Choi further explains, “The ultimate goal of our efforts is to use the aqueous channels of foam as a low cost and convenient way to create a sub-cellular structure, providing a platform for integrating cellular metabolism and engineering of biofunctional systems within the bubble architecture. Cells can be cultured and cellular metabolisms can be replicated in the foam, i.e. out of traditional biochemical reactors.

For example, biological organisms such as viruses, yeasts, bacterial/mammalian cells, and artificial organelles can easily be housed and multiply within aqueous channels of foam. This technology can be used to produce biological products such as proteins, vaccines, peptides, and pharmaceutical molecules as well as to construct biocomputers (the use of systems comprised of biologically derived molecules, like DNA and proteins, to perform computational calculations involving storing, retrieving, and processing data) through inter/intra-cellular communications in the foam.”

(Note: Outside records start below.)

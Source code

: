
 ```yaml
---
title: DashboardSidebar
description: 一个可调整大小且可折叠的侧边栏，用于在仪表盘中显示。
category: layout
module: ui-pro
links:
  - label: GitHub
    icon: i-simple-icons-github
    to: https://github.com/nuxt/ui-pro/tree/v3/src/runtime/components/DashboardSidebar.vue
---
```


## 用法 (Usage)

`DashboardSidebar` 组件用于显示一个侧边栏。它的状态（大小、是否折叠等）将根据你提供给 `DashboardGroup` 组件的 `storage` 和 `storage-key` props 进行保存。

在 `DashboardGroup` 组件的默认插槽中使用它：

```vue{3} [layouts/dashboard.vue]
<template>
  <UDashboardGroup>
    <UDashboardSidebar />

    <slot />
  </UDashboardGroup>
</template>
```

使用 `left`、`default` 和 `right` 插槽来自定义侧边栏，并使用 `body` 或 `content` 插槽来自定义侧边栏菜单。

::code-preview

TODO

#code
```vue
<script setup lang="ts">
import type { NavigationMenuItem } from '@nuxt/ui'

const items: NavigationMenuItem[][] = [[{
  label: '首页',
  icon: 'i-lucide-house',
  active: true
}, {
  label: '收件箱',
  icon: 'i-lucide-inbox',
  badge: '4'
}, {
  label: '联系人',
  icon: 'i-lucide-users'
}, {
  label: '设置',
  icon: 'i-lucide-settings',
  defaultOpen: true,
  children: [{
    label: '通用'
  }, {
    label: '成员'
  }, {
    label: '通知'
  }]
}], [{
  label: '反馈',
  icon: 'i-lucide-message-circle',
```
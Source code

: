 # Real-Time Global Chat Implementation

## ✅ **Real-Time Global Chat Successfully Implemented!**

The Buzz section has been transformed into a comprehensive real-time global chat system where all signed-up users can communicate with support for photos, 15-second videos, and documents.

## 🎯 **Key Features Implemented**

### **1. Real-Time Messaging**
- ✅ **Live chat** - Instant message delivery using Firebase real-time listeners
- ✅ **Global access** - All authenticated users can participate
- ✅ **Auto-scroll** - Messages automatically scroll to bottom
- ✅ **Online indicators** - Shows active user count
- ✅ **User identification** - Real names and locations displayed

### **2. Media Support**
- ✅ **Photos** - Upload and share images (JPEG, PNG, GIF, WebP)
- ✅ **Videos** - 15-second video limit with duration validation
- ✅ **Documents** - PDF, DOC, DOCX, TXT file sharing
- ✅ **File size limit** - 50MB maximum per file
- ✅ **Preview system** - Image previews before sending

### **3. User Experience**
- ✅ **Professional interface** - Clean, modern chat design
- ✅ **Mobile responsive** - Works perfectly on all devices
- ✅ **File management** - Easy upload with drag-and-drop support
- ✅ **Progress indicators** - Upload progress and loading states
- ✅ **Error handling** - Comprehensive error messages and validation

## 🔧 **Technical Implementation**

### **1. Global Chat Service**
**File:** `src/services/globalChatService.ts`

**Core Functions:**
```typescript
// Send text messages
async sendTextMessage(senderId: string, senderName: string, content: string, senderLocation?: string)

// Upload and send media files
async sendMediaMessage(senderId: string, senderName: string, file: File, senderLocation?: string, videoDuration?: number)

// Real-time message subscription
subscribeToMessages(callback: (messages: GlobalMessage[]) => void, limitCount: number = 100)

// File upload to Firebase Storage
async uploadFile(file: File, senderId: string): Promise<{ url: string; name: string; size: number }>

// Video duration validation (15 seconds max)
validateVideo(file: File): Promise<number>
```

Choi received his master's of science in bioengineering and biomedical engineering from UCLA in 2006. He went on to earn his doctorate in the same field from UC in 2007. From 2009 to 2010, Choi was a post-doctoral fellow at the Georgia Institute of Technology. He came back to UC to serve as a research assistant professor in 2010. To date, he considers his most significant research achievement to be the reconstruction of a mitochondrial adenosine triphosphate (ATP) synthesis process from the bacteriorhodopsin/ATP synthase reconstituted polymer vesicles.

Choi has always had a fascination with living organisms and their ability to carry out certain life processes with optimal functionality. He describes, “As living organisms represent a good model for engineers to learn from, I had a belief that many technical problems could be solved if we apply the ideas of nature or utilizing natural materials to control life processes. A crucial step for the construction of innovative systems is to understand how the natural components function, how to functionalize materials, and where to apply it. Throughout my academic and research career, I kept this in my mind, which provided motivation to study diverse fields such as materials science and engineering, biomedical engineering, chemical engineering, and environmental engineering.”

Currently, the methods, approaches, and foam formulations of bubble technology that Choi and Montemagno invented are in the process of being patented. Choi and his colleagues’ recent revelations will undoubtedly lead to more patents and more breakthroughs. Choi reflects, “We owe our research performance to UC’s outstanding environment, producing highly skillful researchers and encouraging interdisciplinary collaboration. I was lucky to have found excellent undergraduate students through UC’s

cooperative education

(co-op) program. This research project would have been impossible without the help of Charles Ebersbacher, my undergraduate student in the biomedical engineering program.”

Inspired by the skills and talents of his undergraduate students, Choi plans to continue his research looking for new nanobiological systems in the future as well as serving as an advisor to students.